RECORD EXCERPTS Start Marker
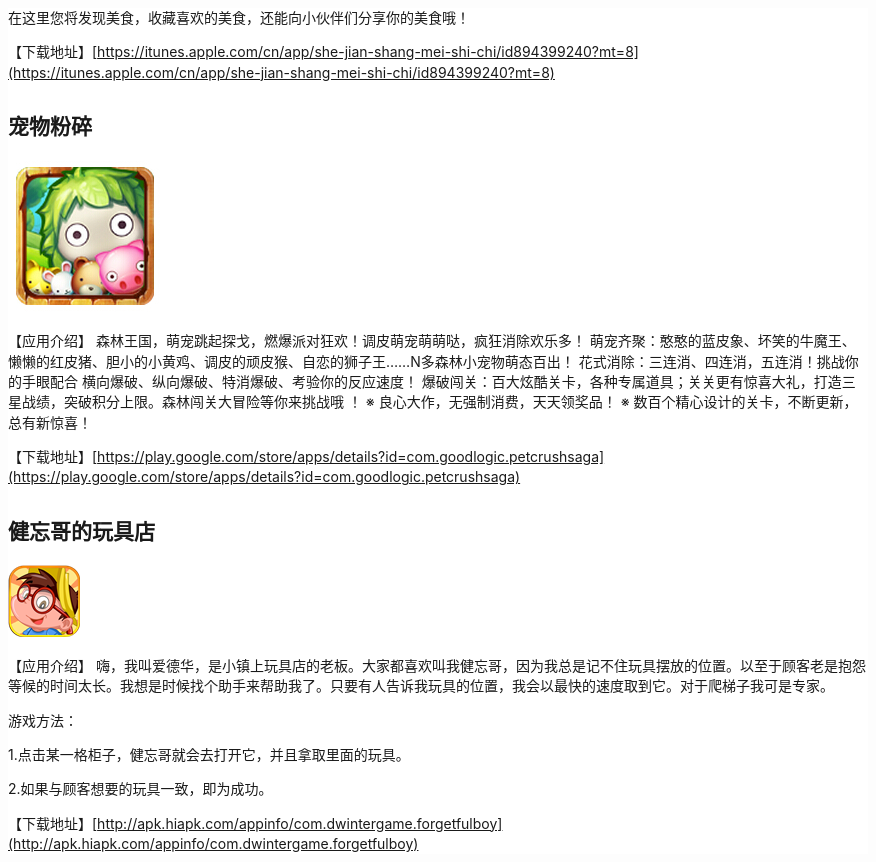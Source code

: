 在这里您将发现美食，收藏喜欢的美食，还能向小伙伴们分享你的美食哦！


【下载地址】[https://itunes.apple.com/cn/app/she-jian-shang-mei-shi-chi/id894399240?mt=8](https://itunes.apple.com/cn/app/she-jian-shang-mei-shi-chi/id894399240?mt=8)




## 宠物粉碎

[![](images/crush.jpg)](https://play.google.com/store/apps/details?id=com.goodlogic.petcrushsaga)


【应用介绍】
森林王国，萌宠跳起探戈，燃爆派对狂欢！调皮萌宠萌萌哒，疯狂消除欢乐多！
萌宠齐聚：憨憨的蓝皮象、坏笑的牛魔王、懒懒的红皮猪、胆小的小黄鸡、调皮的顽皮猴、自恋的狮子王……N多森林小宠物萌态百出！
花式消除：三连消、四连消，五连消！挑战你的手眼配合 横向爆破、纵向爆破、特消爆破、考验你的反应速度！
爆破闯关：百大炫酷关卡，各种专属道具；关关更有惊喜大礼，打造三星战绩，突破积分上限。森林闯关大冒险等你来挑战哦 ！
※ 良心大作，无强制消费，天天领奖品！
※ 数百个精心设计的关卡，不断更新，总有新惊喜！


【下载地址】[https://play.google.com/store/apps/details?id=com.goodlogic.petcrushsaga](https://play.google.com/store/apps/details?id=com.goodlogic.petcrushsaga)




## 健忘哥的玩具店

[![](images/jwg.png)](http://apk.hiapk.com/appinfo/com.dwintergame.forgetfulboy)


【应用介绍】
嗨，我叫爱德华，是小镇上玩具店的老板。大家都喜欢叫我健忘哥，因为我总是记不住玩具摆放的位置。以至于顾客老是抱怨等候的时间太长。我想是时候找个助手来帮助我了。只要有人告诉我玩具的位置，我会以最快的速度取到它。对于爬梯子我可是专家。

游戏方法：

1.点击某一格柜子，健忘哥就会去打开它，并且拿取里面的玩具。

2.如果与顾客想要的玩具一致，即为成功。


【下载地址】[http://apk.hiapk.com/appinfo/com.dwintergame.forgetfulboy](http://apk.hiapk.com/appinfo/com.dwintergame.forgetfulboy)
RECORD EXCERPTS End Marker
__WORK TO COMPLETE__. Wherever the string "下载地址" appears in a line above, copy that line.

__SOLUTION__.
【下载地址】[https://itunes.apple.com/cn/app/she-jian-shang-mei-shi-chi/id894399240?mt=8](https://itunes.apple.com/cn/app/she-jian-shang-mei-shi-chi/id894399240?mt=8)
【下载地址】[https://play.google.com/store/apps/details?id=com.goodlogic.petcrushsaga](https://play.google.com/store/apps/details?id=com.goodlogic.petcrushsaga)
【下载地址】[http://apk.hiapk.com/appinfo/com.dwintergame.forgetfulboy](http://apk.hiapk.com/appinfo/com.dwintergame.forgetfulboy)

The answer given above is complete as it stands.